Possono definirsi Casta i lavoratori del Pubblico Impiego?

25 Febbraio 2015
Pubblicato in Comunicati stampa Etichettato sotto

Ringrazio i migliaia di lavoratori che hanno deciso di metterci la faccia a supporto della nostra organizzazione

in questa competizione elettorale che deve restituire dignità al paese.
E quanto dichiara il Segretario Generale Uil Fpl Giovanni Torluccio nel suo intervento alla manifestazione organizzata sabato 14 Febbraio 2014, dalla Uil Confederale insieme alle Segreterie Nazionali di UIL FPL, UILPA, UIL RUA e UIL SCUOLA, presso l’Auditorium Antonianum di Roma, in occasione rinnovo delle RSU nei comparti del Pubblico Impiego.
Ed ancora: “Quello che è accaduto a Catania alla bambina deceduta perché non si è trovato un posto dove ricoverarla dimostra la gravità in cui riversa la sanità.
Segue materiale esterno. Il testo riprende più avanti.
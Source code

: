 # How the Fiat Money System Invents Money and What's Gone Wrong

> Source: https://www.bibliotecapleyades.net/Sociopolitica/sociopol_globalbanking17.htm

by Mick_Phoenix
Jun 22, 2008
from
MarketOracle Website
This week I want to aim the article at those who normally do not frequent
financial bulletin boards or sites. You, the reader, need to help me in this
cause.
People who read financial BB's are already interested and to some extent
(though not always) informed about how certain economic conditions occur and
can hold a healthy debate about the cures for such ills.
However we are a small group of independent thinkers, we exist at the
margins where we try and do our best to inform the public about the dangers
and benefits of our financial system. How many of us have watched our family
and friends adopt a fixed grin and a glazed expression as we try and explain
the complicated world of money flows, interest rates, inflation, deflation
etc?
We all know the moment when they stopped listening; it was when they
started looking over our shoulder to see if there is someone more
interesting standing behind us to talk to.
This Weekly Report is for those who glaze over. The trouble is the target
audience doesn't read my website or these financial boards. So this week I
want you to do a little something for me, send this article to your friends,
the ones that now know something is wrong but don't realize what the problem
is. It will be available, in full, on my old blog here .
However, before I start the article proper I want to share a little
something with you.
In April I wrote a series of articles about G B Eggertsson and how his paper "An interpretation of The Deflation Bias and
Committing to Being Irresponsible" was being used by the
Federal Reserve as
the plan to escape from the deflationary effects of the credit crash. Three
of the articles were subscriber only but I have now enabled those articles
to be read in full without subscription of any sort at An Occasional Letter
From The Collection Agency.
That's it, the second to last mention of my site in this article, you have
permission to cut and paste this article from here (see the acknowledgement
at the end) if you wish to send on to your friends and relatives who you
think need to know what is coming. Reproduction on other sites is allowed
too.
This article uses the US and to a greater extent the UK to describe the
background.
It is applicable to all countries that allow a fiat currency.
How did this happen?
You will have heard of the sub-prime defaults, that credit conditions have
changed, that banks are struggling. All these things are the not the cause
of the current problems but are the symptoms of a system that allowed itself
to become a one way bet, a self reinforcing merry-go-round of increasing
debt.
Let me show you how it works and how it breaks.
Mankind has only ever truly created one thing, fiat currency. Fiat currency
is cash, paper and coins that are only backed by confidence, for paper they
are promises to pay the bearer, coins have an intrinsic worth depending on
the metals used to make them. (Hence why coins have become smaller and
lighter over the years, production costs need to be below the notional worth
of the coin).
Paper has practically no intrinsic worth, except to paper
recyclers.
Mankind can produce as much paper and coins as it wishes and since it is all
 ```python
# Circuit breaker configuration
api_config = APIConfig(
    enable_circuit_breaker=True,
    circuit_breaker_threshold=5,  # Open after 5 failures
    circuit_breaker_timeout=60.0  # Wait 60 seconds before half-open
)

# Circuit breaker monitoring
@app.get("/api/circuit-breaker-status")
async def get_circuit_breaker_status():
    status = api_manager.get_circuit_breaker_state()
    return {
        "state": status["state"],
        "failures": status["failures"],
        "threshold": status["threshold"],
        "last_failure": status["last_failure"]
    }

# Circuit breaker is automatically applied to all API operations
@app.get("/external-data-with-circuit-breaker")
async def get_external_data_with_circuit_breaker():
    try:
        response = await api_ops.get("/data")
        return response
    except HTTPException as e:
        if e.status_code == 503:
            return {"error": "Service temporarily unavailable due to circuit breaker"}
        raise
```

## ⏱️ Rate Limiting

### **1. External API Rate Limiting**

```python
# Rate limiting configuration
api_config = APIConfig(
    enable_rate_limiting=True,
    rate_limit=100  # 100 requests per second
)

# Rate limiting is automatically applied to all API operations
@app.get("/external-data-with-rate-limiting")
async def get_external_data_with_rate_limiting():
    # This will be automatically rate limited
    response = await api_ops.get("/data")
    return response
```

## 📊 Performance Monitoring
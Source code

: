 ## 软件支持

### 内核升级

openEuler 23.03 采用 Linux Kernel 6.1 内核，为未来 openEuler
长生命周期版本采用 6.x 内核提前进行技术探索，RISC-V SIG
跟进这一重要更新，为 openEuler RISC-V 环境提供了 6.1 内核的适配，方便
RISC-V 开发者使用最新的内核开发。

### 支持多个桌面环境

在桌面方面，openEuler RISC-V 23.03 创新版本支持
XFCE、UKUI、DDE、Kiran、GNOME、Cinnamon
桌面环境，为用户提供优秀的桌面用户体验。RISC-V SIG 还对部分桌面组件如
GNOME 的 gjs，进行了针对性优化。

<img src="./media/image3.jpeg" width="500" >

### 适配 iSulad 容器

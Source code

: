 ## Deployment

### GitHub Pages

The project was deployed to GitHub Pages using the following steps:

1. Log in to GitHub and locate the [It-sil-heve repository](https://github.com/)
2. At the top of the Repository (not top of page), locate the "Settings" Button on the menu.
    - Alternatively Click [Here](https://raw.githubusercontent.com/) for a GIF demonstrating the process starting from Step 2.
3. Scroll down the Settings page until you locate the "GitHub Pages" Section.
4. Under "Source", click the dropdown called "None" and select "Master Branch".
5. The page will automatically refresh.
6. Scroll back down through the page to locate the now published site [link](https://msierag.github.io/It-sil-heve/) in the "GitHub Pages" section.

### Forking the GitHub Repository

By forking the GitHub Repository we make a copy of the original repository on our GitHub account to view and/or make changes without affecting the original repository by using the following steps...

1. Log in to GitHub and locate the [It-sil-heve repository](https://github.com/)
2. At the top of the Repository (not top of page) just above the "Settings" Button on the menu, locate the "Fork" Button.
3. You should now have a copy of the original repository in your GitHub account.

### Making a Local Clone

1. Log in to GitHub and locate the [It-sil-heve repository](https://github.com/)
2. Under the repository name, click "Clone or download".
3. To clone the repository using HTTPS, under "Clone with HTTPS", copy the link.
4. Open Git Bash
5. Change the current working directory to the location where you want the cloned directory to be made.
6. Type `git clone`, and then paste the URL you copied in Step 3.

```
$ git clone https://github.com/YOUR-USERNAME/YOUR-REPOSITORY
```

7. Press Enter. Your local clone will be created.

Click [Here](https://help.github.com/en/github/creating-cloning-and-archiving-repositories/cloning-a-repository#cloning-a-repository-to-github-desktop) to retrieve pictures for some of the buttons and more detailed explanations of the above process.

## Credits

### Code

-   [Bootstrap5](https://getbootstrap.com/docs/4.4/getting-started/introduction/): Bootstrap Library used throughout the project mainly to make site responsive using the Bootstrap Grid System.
Ma ancora una volta siamo sicuri che le colpe ricadranno su infermieri e medici mentre una sola parola non verrà detta contro questa politica colpevole di aver ridotto questi servizi attraverso riduzione posti letto, blocco del turn over e spending review.
Oppure citiamo Venezia con nostri molti colleghi costretti ad occupare il municipio perché non è stato presentato il “Salva Venezia” nel mille proroghe con le ovvie ripercussioni che ci saranno sui lavoratori e sui cittadini di questa splendida città lagunare.
Spesso - prosegue Torluccio - ci sentiamo accusare di difendere la Casta del Pubblico impiego. Dei lavoratori che non hanno il rinnovo del contratto da oltre 4 anni, che stanno subendo una decurtazione del salario accessorio su una busta paga di poco superiore a 1.200 euro, possono definirsi casta? Vorremmo far capire – prosegue Torluccio – che mettere in discussione un posto di lavoro di un infermiere, di un dipendente comunale, provinciale, regionale, e cosi via, significa mettere in discussione un pezzo di servizio che viene offerto ai cittadini.
“E’vero, ci sono gli sprechi nel pubblico impiego, ma di chi è la colpa se esistono ad oggi ancora 30.000 stazioni appaltanti? Dei lavoratori o di chi ha deciso di mantenere in piedi questo carrozzone per i propri interessi. Noi, -conclude Torluccio - quale sindacato laico e riformista continuiamo nella nostra strada, per tutelare i lavoratori e dare risposte ai cittadini attraverso la lotta volta a migliorare i servizi.